CAN bus stops working after awhile

I’m seeing a problem when running CAN bus for a few hours, the transmit stops working and no errors in the statistics are indicated. I was able to repro the issue using canfdtest which is part of can-utils, so this excludes any of our application code. I also tested using PEAK USB-CAN X6 and same problem occurs.
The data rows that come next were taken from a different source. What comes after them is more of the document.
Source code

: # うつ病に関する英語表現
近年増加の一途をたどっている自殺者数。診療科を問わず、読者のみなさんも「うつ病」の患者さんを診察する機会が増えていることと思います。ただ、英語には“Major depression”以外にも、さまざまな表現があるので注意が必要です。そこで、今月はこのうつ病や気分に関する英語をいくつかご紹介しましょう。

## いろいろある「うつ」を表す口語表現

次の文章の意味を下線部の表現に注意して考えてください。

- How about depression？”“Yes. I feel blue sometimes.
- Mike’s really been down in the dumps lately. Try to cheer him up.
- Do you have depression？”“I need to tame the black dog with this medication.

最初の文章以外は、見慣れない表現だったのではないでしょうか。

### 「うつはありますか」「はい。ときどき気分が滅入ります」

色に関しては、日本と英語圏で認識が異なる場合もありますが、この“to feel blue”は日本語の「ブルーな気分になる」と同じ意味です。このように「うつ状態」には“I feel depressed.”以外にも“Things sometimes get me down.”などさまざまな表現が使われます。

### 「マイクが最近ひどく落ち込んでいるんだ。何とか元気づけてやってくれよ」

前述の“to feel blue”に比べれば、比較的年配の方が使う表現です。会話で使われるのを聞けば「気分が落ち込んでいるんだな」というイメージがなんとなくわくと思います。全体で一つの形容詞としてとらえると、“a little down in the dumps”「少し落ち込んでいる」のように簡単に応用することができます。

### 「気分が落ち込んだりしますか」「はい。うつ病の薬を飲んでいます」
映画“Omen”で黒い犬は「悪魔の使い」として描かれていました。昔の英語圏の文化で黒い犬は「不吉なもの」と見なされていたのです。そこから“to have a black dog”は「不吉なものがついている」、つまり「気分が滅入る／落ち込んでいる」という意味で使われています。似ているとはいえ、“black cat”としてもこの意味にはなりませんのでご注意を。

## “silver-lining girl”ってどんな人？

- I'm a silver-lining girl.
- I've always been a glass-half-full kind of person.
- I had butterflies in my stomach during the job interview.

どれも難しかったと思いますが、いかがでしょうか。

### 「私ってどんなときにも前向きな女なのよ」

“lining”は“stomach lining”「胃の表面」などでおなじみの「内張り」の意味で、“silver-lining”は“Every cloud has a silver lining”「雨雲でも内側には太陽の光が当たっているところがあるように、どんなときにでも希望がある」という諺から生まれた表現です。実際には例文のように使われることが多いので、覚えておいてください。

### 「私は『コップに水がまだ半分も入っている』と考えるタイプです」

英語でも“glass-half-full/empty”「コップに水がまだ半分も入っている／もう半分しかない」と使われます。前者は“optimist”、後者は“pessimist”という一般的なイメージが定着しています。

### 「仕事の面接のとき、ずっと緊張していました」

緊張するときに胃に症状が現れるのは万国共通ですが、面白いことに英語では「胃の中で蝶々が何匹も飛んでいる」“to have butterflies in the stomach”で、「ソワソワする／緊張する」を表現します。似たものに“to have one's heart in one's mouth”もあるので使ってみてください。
I’m using AutoChauffeur running 5.0.5.0b. I have CAN_5 looped to CAN_6 with 120 ohm termination between them.

Repro sequence

Tegra-A
sudo apt-get install can-utils
sudo ip link set can0 type can bitrate 500000
sudo ip link set up can0
canfdtest -v can0

Tegra-B
sudo apt-get install can-utils
sudo ip link set can1 type can bitrate 500000
sudo ip link set up can1
canfdtest -v -g can1 -l 999999999

After some random time, I’ve seen 10 min to 5 hrs, the test gets stuck and ifconfig counters show nothing happening. Typically the CAN which is configured as “listener” (without the -g) is the one stuck and process shows 100% CPU utilization. I can’t kill it with Ctrl-C, only a kill -9.

Dear gordon1zrra,

Could you file a bug for your topic with detail description? We will look into it.
Please login to https://developer.nvidia.com/drive with your credentials. Please check MyAccount->MyBugs->Submit a new bug to file bug.
Please share ID here to follow up. Thanks.

OK, I created ticket #2217751. Is it common procedure to close all open tickets after a while because I had a few tickets already open but they were recently closed without any comments.

Saw another problem when running same test where CAN messages are received out of order. Created ticket #2220832.

hello gordon1zrra,

seems we only reproduce CAN bus stops working issue here,
receiver side stuck there and cannot waiting for expect packet.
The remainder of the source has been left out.